Wednesday, August 4, 2010: 4:00 PM
336, David L Lawrence Convention Center
Erin S. Lindquist, Department of Biological Sciences, Meredith College, Raleigh, NC
Background/Question/Methods Coastal tropical forests are remarkably understudied and are well-suited for investigating how complex environmental gradients and differential dispersal can influence forest structure and composition. In a seasonal secondary (38 to 40 years old) coastal forest in Costa Rica, I assessed the potential effects of a coastal gradient and seed dispersal on tree distribution, density, and species richness at three life stages (seedling, sapling, and adult). To quantify the environmental factors, I established 18 permanent 100 m belt transects running perpendicular from the coastline to 350 m inland.
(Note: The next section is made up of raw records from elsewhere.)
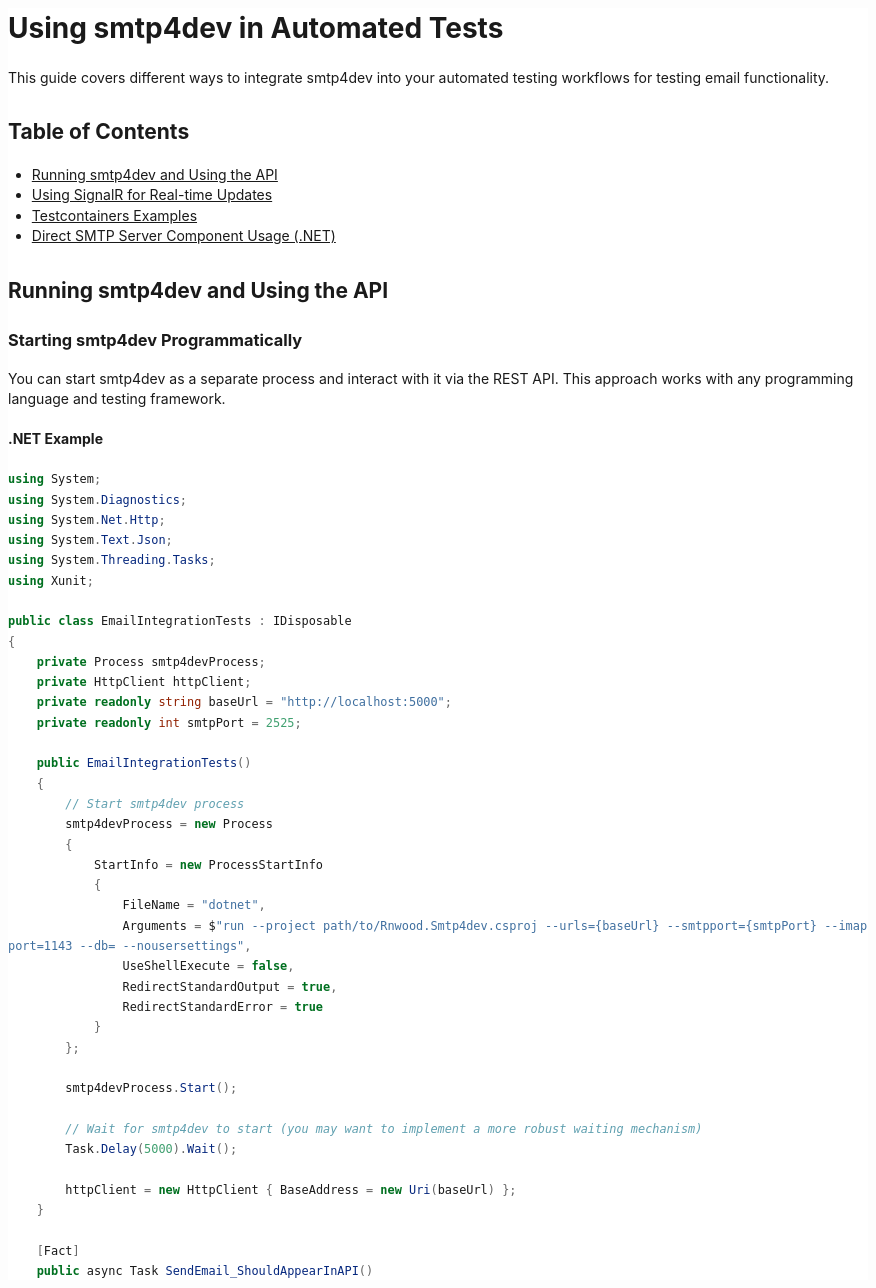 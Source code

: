 # Using smtp4dev in Automated Tests

This guide covers different ways to integrate smtp4dev into your automated testing workflows for testing email functionality.

## Table of Contents

- [Running smtp4dev and Using the API](#running-smtp4dev-and-using-the-api)
- [Using SignalR for Real-time Updates](#using-signalr-for-real-time-updates)
- [Testcontainers Examples](#testcontainers-examples)
- [Direct SMTP Server Component Usage (.NET)](#direct-smtp-server-component-usage-net)

## Running smtp4dev and Using the API

### Starting smtp4dev Programmatically

You can start smtp4dev as a separate process and interact with it via the REST API. This approach works with any programming language and testing framework.

#### .NET Example

```csharp
using System;
using System.Diagnostics;
using System.Net.Http;
using System.Text.Json;
using System.Threading.Tasks;
using Xunit;

public class EmailIntegrationTests : IDisposable
{
    private Process smtp4devProcess;
    private HttpClient httpClient;
    private readonly string baseUrl = "http://localhost:5000";
    private readonly int smtpPort = 2525;

    public EmailIntegrationTests()
    {
        // Start smtp4dev process
        smtp4devProcess = new Process
        {
            StartInfo = new ProcessStartInfo
            {
                FileName = "dotnet",
                Arguments = $"run --project path/to/Rnwood.Smtp4dev.csproj --urls={baseUrl} --smtpport={smtpPort} --imapport=1143 --db= --nousersettings",
                UseShellExecute = false,
                RedirectStandardOutput = true,
                RedirectStandardError = true
            }
        };
        
        smtp4devProcess.Start();
        
        // Wait for smtp4dev to start (you may want to implement a more robust waiting mechanism)
        Task.Delay(5000).Wait();
        
        httpClient = new HttpClient { BaseAddress = new Uri(baseUrl) };
    }

    [Fact]
    public async Task SendEmail_ShouldAppearInAPI()
```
Within every 25 m in a stratified-random design, I placed a permanent circular plot to quantify tree densities and species richness for seedlings (stem height < 0.5 m; plot radius = 2m), saplings (2.5 m ≥ stem height ≥ 0.50 m; plot radius = 3 m), and adults (dbh ≥ 2.5 cm; plot radius = 5 m). Seed rain was sampled every four weeks over a two-year period in 50 0.28 m2 seed traps located randomly within every 20 m of the transects. Transects, plots, and seed traps were grouped into two zones, coastal and inland, because a limestone outcropping running parallel to the coastline (90-150 m from coast) naturally divided the study areaResults/Conclusions
I found differences in the forest structure and composition between the coastal and inland zones. There were higher adult and sapling densities, canopy height, and species richness in the inland area relative to the coastal area. Seedling densities did not differ between the two zones, but were low throughout the gradient. Several environmental variables changed with distance from shore: altitude (+), soil texture (sand to clay), soil phosphorus (-), and soil pH (-). Conversely soil salinity, slope, and canopy cover did not vary with respect to the gradient. A NMS ordination showed segregation of adult plots by topographical and soil categories, but distance to shore was the only variable that explained at least 20% of the compositional differences among adult plots. Seed rain composition reflected the shifts in tree composition along the coastal gradient, with some species' seed rain distributions extending beyond their adult distributions. Although I found evidence of long-distance dispersal events (> 50 m), only three tree species were found in greater than 50% of the traps. My findings suggest that differences in secondary forest composition along a coastal gradient are not solely associated with differential seed dispersal, but also changes in the underlying environmental conditions.